This was no easy task for them to accomplish. For not only did they have to delve deeply into the literature for a background on Double Dutch — in vain — and speak to a myriad of officials in the public schools and community centers, they also had to go into the homes of the girls to speak with parents.

“Parents are very protective of their children, especially girls. If a sports activity is not an established one, the parents are not interested. I found that it was the mother I had to get to. This is not to say that fathers were not interested in girls’ activities, but they could not relate to Double Dutch as a sport, unlike with baseball. I came up with an idea I call the kitchen program, where I communicated with the mothers only. When I spoke of Double Dutch, it became a nostalgia thing. It was something they remembered. With the help of Mobil Oil Corporation, it’s all history now and I’m very proud of it.”

Double Dutch Trophy Winners
Double Dutch Trophy Winners

The World Invitational Double Dutch Championship is the only national sports competition exclusively for girls. It also is the only competitive sport that is organized and controlled by Blacks. In this sports-recreational activity, there are no prima donnas; it is based on team work, harmony and creativity. There is a Double Dutch Rule Book that gives the details on the competition, which is based on an elaborate elimination system. Originality, execution and free style tests determine the finalists. Winners get a trophy and a savings bond.

So girls, if you want to enter, you’d better get on the “case” now. Check with your school or community center or write for further information to: Rules Committee, American Double Dutch League, PO Box 776, Bronx, NY 10451. The semi-finals will take place this month and the Fifth Annual World Invitational Double Dutch Championship will take place at noon on June 23rd at Lincoln Center Plaza, 63rd Street and Broadway. New York is jumping!

Background: Five, ten, fifteen, twenty, Nobody leaves the jump rope empty.
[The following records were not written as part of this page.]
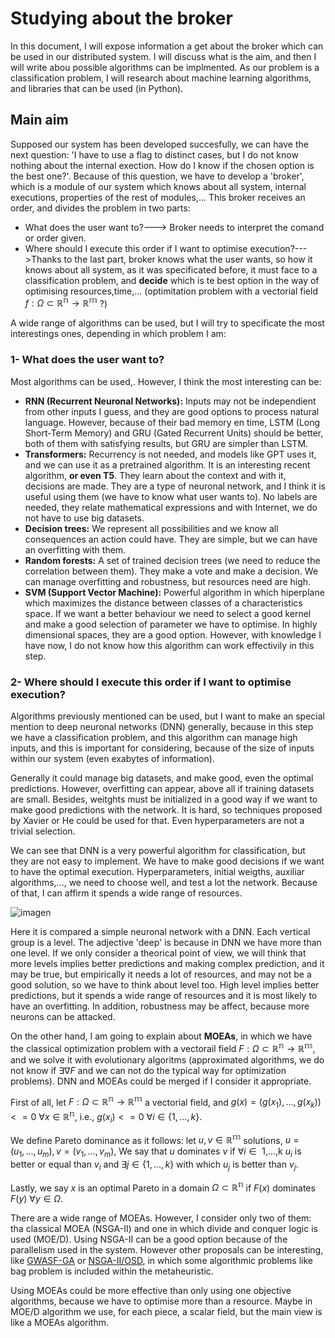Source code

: # Studying about the broker

In this document, I will expose information a get about the broker which can be used in our distributed system. I will discuss what is the aim, and then I will write abou possible algorithms can be implmented. As our problem is a classification problem, I will research about machine learning algorithms, and libraries that can be used (in Python).

## Main aim

Supposed our system has been developed succesfully, we can have the next question: 'I have to use a flag to distinct cases, but I do not know nothing about the internal exection. How do I know if the chosen option is the best one?'. Because of this question, we have to develop a 'broker', which is a module of our system which knows about all system, internal executions, properties of the rest of modules,... This broker receives an order, and divides the problem in two parts:

- What does the user want to?---> Broker needs to interpret the comand or order given.
- Where should I execute this order if I want to optimise execution?--->Thanks to the last part, broker knows what the user wants, so how it knows about all system, as it was specificated before, it must face to a classification problem, and **decide** which is te best option in the way of optimising resources,time,... (optimitation problem with a vectorial field $f:\Omega\subset\mathbb{R^n} \to \mathbb{R^m}$ ?)

A wide range of algorithms can be used, but I will try to specificate the most interestings ones, depending in which problem I am:

### 1- What does the user want to?

Most algorithms can be used,. However, I think the most interesting can be:

- **RNN (Recurrent Neuronal Networks):** Inputs may not be independient from other inputs I guess, and they are good options to process natural language. However, because of their bad memory en time, LSTM (Long Short-Term Memory) and GRU (Gated Recurrent Units) should be better, both of them with satisfying results, but GRU are simpler than LSTM.
- **Transformers:** Recurrency is not needed, and models like GPT uses it, and we can use it as a pretrained algorithm. It is an interesting recent algorithm, **or even T5**. They learn about the context and with it, decisions are made. They are a type of neuronal network, and I think it is useful using them (we have to know what user wants to). No labels are needed, they relate mathematical expressions and with Internet, we do not have to use big datasets.
- **Decision trees:** We represent all possibilities and we know all consequences an action could have. They are simple, but we can have an overfitting with them.
- **Random forests:** A set of trained decision trees (we need to reduce the correlation between them). They make a vote and make a decision. We can manage overfitting and robustness, but resources need are high.
- **SVM (Support Vector Machine):** Powerful algorithm in which hiperplane which maximizes the distance between classes of a characteristics space. If we want a better behaviour we need to select a good kernel and make a good selection of parameter we have to optimise. In highly dimensional spaces, they are a good option. However, with knowledge I have now, I do not know how this algorithm can work effectivily in this step.

### 2- Where should I execute this order if I want to optimise execution?

Algorithms previously mentioned can be used, but I want to make an special mention to deep neuronal networks (DNN) generally, because in this step we have a classification problem, and this algorithm can manage high inputs, and this is important for considering, because of the size of inputs within our system (even exabytes of information).

Generally it could manage big datasets, and make good, even the optimal predictions. However, overfitting can appear, above all if training datasets are small. Besides, weitghts must be initialized in a good way if we want to make good predictions with the network. It is hard, so techniques proposed by Xavier or He could be used for that. Even hyperparameters are not a trivial selection.

We can see that DNN is a very powerful algorithm for classification, but they are not easy to implement. We have to make good decisions if we want to have the optimal execution. Hyperparameters, initial weigths, auxiliar algorithms,..., we need to choose well, and test a lot the network. Because of that, I can affirm it spends a wide range of resources.

![imagen](https://github.com/AlvaroRodriguezGallardo/src-brokering/assets/80212790/812a0ab7-6da5-435a-835c-e7af9d5099c1)

Here it is compared a simple neuronal network with a DNN. Each vertical group is a level. The adjective 'deep' is because in DNN we have more than one level. If we only consider a theorical point of view, we will think that more levels implies better predictions and making complex prediction, and it may be true, but empirically it needs a lot of resources, and may not be a good solution, so we have to think about level too. High level implies better predictions, but it spends a wide range of resources and it is most likely to have an overfitting. In addition, robustness may be affect, because more neurons can be attacked.

On the other hand, I am going to explain about **MOEAs**, in which we have the classical optimization problem with a vectorail field $F:\Omega \subset \mathbb{R^n} \to \mathbb{R^m}$, and we solve it with evolutionary algoritms (approximated algorithms, we do not know if $\exists \nabla F$ and we can not do the typical way for optimization problems). DNN and MOEAs could be merged if I consider it appropriate.

First of all, let $F:\Omega \subset \mathbb{R^n} \to \mathbb{R^m}$ a vectorial field, and $g(x)=(g(x_1),...,g(x_k))<=0 \text{ } \forall x \in \mathbb{R^n}$, i.e., $g(x_i)<=0 \text{ } \forall i \in \{1,...,k\}$.

We define Pareto dominance as it follows: let $u,v \in \mathbb{R^m}$ solutions, $u=(u_1,...,u_m),v=(v_1,...,v_m)$, We say that $u$ dominates $v$ if $\forall i \in \text{ {1,...,k} }$ $u_i$ is better or equal than $v_i$ and $\exists j \in \{1,\ldots,k\}$ with which $u_j$ is better than $v_j$.

Lastly, we say $x$ is an optimal Pareto in a domain $\Omega \subset \mathbb{R^n}$ if $F(x)$ dominates $F(y) \text{ } \forall y \in \Omega$.

There are a wide range of MOEAs. However, I consider only two of them: tha classical MOEA (NSGA-II) and one in which divide and conquer logic is used (MOE/D). Using NSGA-II can be a good option because of the parallelism used in the system. However other proposals can be interesting, like [GWASF-GA](https://riuma.uma.es/xmlui/bitstream/handle/10630/8803/GWASFGA_MAEB2015_revised.pdf?isAllowed=y&sequence=3) or [NSGA-II/OSD](https://accedacris.ulpgc.es/handle/10553/77694), in which some algorithmic problems like bag problem is included within the metaheuristic.

Using MOEAs could be more effective than only using one objective algorithms, because we have to optimise more than a resource. Maybe in MOE/D algorithm we use, for each piece, a scalar field, but the main view is like a MOEAs algorithm.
If they do, they shall suffer: Take an end and be a duffer! This little ditty has captured the imagination of little girls with jump-ropes the world over. A relatively new twirl added to rope jumping and rope rhymes is Double Dutch — two twisting ropes turning in opposite directions like egg beaters, coupled with fancy footwork and catchy verses.

Turn-of-the-century historians say girls developed the rhymes to keep the boys away. Supposedly, rhymes were considered a bit threatening to young masculinity. It must have worked! Boys shunned the sport.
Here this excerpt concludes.